29. In Patel -v- EA Cargo Handling Services Ltd [1974] EA 75, the Court held that as follows on the powers of the Courts in the exercise of their discretion-“There are no limits or restrictions on the judge’s discretion except that if he does vary the judgment, he does so on such terms as may be just. The main concern of the court is to do justice to the parties and the court will not impose condition on itself or fetter wide discretion given to it by the rules, the principle obviously is that unless and until the court has pronounced judgment upon merits or by consent, it is to have power to revoke the expression of its coercive power where that has obtained only by a failure to follow any rule of procedure.” (emphasis added).

30. In the case of Rahman -v- Rahman [1999] LTL 26/11/9, the Court considered the nature of the discretion to set aside a default judgment and concluded that the elements the judge has to consider are: the nature of the defence, the period of delay (i.e., why the application to set aside had not been made before), any prejudice the claimant was likely to suffer if the default judgment was set aside, and the overriding objective.
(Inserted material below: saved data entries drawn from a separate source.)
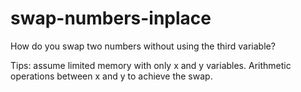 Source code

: # swap-numbers-inplace
How do you swap two numbers without using the third variable?

Tips: assume limited memory with only x and y variables. Arithmetic operations between x and y to achieve the swap.
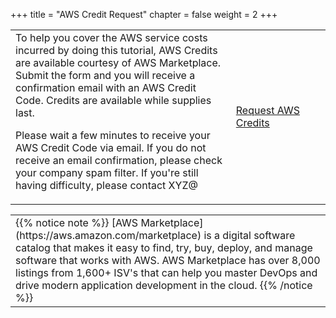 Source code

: +++
title = "AWS Credit Request"
chapter = false
weight = 2
+++

<table class="credit" style="width:100%">
<tr class="credit">
  <td class="credit" style="width:70%">To help you cover the AWS service costs incurred by doing this tutorial,
AWS Credits are available courtesy of AWS Marketplace. Submit the form and you
will receive a confirmation email with an AWS Credit Code. Credits are 
available while supplies last.
            
Please wait a few minutes to receive your AWS Credit Code via email. If you do 
not receive an email confirmation, please check your company spam filter.
If you're still having difficulty, please contact XYZ@
   </td>
  <td class="credit" style="width:30%"> <a href="https://www.google.com" target="_blank" class="credit-btn">Request AWS Credits</a>  </td>
</table>

<table class="credit">
<tr class="credit"><td class="credit" style="width:100%">
{{% notice note %}}
[AWS Marketplace](https://aws.amazon.com/marketplace) is a digital software catalog that makes it easy to find, try, buy, deploy, and manage 
software that works with AWS. AWS Marketplace has over 8,000 listings from 1,600+ ISV's that can
help you master DevOps and drive modern application development in the cloud.
{{% /notice %}}
</td></tr>
</table>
31. I note that the application herein was filed on 21st May, 2021, whereas the interlocutory judgment was entered on 17th May, 2021. The memorandum of appearance and statement of defence were filed on 19th May, 2021. The present application was filed barely two days after the 1st defendant was notified of the entry of the interlocutory judgment. The application herein was as such filed without undue delay.

32. The interlocutory judgment entered was subject to formal proof hearing. It is not disputed that the case herein is yet to be fixed for formal proof. It is my finding that the only prejudice that will be occasioned to the plaintiff in the event the said interlocutory judgment entered on 17th May, 2021 is set aside will be delay in prosecuting its claim. In the case of Rayat Trading Co. Limited -v- Bank of Baroda & Tetezi House Ltd [2018] eKLR the Court held that:“If the court sets aside a default judgment, it may do so on terms. In most cases the defaulting defendant will be ordered to pay the claimant’s costs thrown away. In addition, the Court may consider imposing a condition that the defendant must pay a specified sum of money into court to await the final disposal of the claim.”
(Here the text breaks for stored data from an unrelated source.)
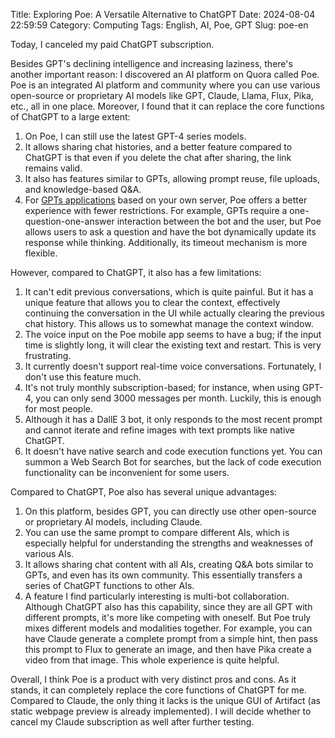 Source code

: Title: Exploring Poe: A Versatile Alternative to ChatGPT
Date: 2024-08-04 22:59:59
Category: Computing
Tags: English, AI, Poe, GPT
Slug: poe-en

Today, I canceled my paid ChatGPT subscription.

Besides GPT's declining intelligence and increasing laziness, there's another important reason: I discovered an AI platform on Quora called Poe. Poe is an integrated AI platform and community where you can use various open-source or proprietary AI models like GPT, Claude, Llama, Flux, Pika, etc., all in one place. Moreover, I found that it can replace the core functions of ChatGPT to a large extent:

1. On Poe, I can still use the latest GPT-4 series models.
2. It allows sharing chat histories, and a better feature compared to ChatGPT is that even if you delete the chat after sharing, the link remains valid.
3. It also has features similar to GPTs, allowing prompt reuse, file uploads, and knowledge-based Q&A.
4. For [GPTs applications](https://yage.ai/GPT-product-iteration-en.html) based on your own server, Poe offers a better experience with fewer restrictions. For example, GPTs require a one-question-one-answer interaction between the bot and the user, but Poe allows users to ask a question and have the bot dynamically update its response while thinking. Additionally, its timeout mechanism is more flexible.

However, compared to ChatGPT, it also has a few limitations:

1. It can't edit previous conversations, which is quite painful. But it has a unique feature that allows you to clear the context, effectively continuing the conversation in the UI while actually clearing the previous chat history. This allows us to somewhat manage the context window.
2. The voice input on the Poe mobile app seems to have a bug; if the input time is slightly long, it will clear the existing text and restart. This is very frustrating.
3. It currently doesn't support real-time voice conversations. Fortunately, I don't use this feature much.
4. It's not truly monthly subscription-based; for instance, when using GPT-4, you can only send 3000 messages per month. Luckily, this is enough for most people.
5. Although it has a DallE 3 bot, it only responds to the most recent prompt and cannot iterate and refine images with text prompts like native ChatGPT.
6. It doesn't have native search and code execution functions yet. You can summon a Web Search Bot for searches, but the lack of code execution functionality can be inconvenient for some users.

Compared to ChatGPT, Poe also has several unique advantages:

1. On this platform, besides GPT, you can directly use other open-source or proprietary AI models, including Claude.
2. You can use the same prompt to compare different AIs, which is especially helpful for understanding the strengths and weaknesses of various AIs.
3. It allows sharing chat content with all AIs, creating Q&A bots similar to GPTs, and even has its own community. This essentially transfers a series of ChatGPT functions to other AIs.
4. A feature I find particularly interesting is multi-bot collaboration. Although ChatGPT also has this capability, since they are all GPT with different prompts, it's more like competing with oneself. But Poe truly mixes different models and modalities together. For example, you can have Claude generate a complete prompt from a simple hint, then pass this prompt to Flux to generate an image, and then have Pika create a video from that image. This whole experience is quite helpful.

Overall, I think Poe is a product with very distinct pros and cons. As it stands, it can completely replace the core functions of ChatGPT for me. Compared to Claude, the only thing it lacks is the unique GUI of Artifact (as static webpage preview is already implemented). I will decide whether to cancel my Claude subscription as well after further testing.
33. In administration of justice, Courts are guided by the provisions of Article 159(2)(d) of the Constitution of Kenya and Sections 1A and 1B of the Civil Procedure Act. The focus being on substantive justice, the just, efficient and expeditious disposal of cases rather than procedural technicalities. I am of the considered view that it will be in the interest of justice, for the parties herein to be heard fully on the merits of their respective claims, noting that the matter is yet to be set down for formal proof hearing.

34. The upshot is that the application dated 19th May, 2021 is merited and is allowed in the following terms- i.That interlocutory judgment entered on 17th May, 2021 against the 1st defendant is hereby set aside with all consequential orders, if any;

ii.That the 1st defendant’s memorandum of appearance and statement of defence filed on 19th May, 2021 are deemed to be duly filed and to be properly on record;

iii.That the 1st defendant shall pay the plaintiff thrown away costs of Kshs. 20,000/= within twenty-one (21) days of the date of this ruling; and

iv.In default of compliance with order No. (iii), the order vacating the interlocutory judgment shall automatically lapse without further reference to the Court.

It is so ordered.

DATED, SIGNED andDELIVERED atMOMBASA on this14th day ofOctober, 2022. Ruling delivered through Microsoft Teams Online Platform.NJOKI MWANGIJUDGEIn the presence of-Mr. Mwanzia for the plaintiffMs Waithera for the 1st defendantMr. Ndege for the 2nd defendantMr. Oliver Musundi – Court Assistant.Page 3 of 3 NJOKI MWANGI, J.